- EXERCISE INSTRUCTIONS
Gather from the listing below each line that includes the word "Make", and copy it.

- DATA FOR THE TASK
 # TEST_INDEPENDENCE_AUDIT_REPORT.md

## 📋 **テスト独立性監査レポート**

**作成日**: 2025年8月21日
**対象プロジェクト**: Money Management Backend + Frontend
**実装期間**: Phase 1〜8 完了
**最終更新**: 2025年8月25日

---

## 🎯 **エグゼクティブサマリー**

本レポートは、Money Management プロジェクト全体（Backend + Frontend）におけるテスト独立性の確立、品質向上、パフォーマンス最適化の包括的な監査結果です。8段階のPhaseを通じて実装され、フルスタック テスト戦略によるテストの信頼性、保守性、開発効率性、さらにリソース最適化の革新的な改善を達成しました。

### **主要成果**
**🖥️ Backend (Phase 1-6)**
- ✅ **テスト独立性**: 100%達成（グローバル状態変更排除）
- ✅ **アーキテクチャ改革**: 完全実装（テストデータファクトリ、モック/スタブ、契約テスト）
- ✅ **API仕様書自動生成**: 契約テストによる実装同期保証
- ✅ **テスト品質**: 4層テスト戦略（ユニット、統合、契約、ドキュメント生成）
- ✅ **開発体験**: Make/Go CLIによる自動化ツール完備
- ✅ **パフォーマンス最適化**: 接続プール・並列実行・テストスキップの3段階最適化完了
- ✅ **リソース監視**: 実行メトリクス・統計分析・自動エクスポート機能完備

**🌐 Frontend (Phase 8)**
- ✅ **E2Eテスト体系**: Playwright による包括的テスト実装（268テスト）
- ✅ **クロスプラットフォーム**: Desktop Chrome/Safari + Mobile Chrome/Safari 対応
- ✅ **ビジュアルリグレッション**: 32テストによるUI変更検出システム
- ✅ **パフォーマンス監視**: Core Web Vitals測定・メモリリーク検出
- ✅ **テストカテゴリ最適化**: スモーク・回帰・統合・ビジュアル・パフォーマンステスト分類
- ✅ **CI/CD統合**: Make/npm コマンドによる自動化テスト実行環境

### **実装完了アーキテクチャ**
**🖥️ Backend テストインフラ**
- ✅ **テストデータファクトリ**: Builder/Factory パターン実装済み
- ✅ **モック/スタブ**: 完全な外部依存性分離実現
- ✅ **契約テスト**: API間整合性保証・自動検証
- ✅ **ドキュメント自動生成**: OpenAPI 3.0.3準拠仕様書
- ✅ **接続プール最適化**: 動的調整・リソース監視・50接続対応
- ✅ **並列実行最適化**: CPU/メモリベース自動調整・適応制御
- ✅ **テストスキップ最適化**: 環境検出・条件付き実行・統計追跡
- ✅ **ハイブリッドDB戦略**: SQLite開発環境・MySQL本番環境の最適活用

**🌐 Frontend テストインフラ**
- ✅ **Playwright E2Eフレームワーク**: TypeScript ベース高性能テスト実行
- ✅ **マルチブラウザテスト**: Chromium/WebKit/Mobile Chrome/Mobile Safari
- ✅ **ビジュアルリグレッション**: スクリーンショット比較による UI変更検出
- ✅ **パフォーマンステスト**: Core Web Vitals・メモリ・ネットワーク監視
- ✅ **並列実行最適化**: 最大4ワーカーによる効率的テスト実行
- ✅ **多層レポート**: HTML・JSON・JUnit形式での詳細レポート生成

- EXERCISE ANSWER
- ✅ **開発体験**: Make/Go CLIによる自動化ツール完備
- ✅ **CI/CD統合**: Make/npm コマンドによる自動化テスト実行環境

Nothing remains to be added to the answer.